▸ WHAT YOU ARE ASKED TO DO: Copy exactly, and only, the lines from the line containing "complete one is" through the last line of the records below, both included.

▸ RECORDED DATA:
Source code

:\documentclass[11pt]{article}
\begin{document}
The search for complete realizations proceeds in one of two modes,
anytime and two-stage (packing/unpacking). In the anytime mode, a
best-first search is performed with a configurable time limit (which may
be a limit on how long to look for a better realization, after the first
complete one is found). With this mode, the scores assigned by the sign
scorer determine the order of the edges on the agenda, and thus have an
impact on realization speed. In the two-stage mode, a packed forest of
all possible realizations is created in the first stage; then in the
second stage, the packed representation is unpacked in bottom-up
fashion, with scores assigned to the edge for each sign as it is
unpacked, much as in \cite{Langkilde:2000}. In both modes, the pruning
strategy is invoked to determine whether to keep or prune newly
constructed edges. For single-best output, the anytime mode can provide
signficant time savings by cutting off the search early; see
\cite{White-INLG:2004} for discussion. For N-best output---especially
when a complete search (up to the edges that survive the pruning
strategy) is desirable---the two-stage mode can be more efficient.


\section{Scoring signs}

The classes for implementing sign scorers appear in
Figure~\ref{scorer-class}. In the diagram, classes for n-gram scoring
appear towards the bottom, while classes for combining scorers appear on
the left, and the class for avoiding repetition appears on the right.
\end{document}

▸ WORKED SOLUTION:
complete one is found). With this mode, the scores assigned by the sign
scorer determine the order of the edges on the agenda, and thus have an
impact on realization speed. In the two-stage mode, a packed forest of
all possible realizations is created in the first stage; then in the
second stage, the packed representation is unpacked in bottom-up
fashion, with scores assigned to the edge for each sign as it is
unpacked, much as in \cite{Langkilde:2000}. In both modes, the pruning
strategy is invoked to determine whether to keep or prune newly
constructed edges. For single-best output, the anytime mode can provide
signficant time savings by cutting off the search early; see
\cite{White-INLG:2004} for discussion. For N-best output---especially
when a complete search (up to the edges that survive the pruning
strategy) is desirable---the two-stage mode can be more efficient.


\section{Scoring signs}

The classes for implementing sign scorers appear in
Figure~\ref{scorer-class}. In the diagram, classes for n-gram scoring
appear towards the bottom, while classes for combining scorers appear on
the left, and the class for avoiding repetition appears on the right.
\end{document}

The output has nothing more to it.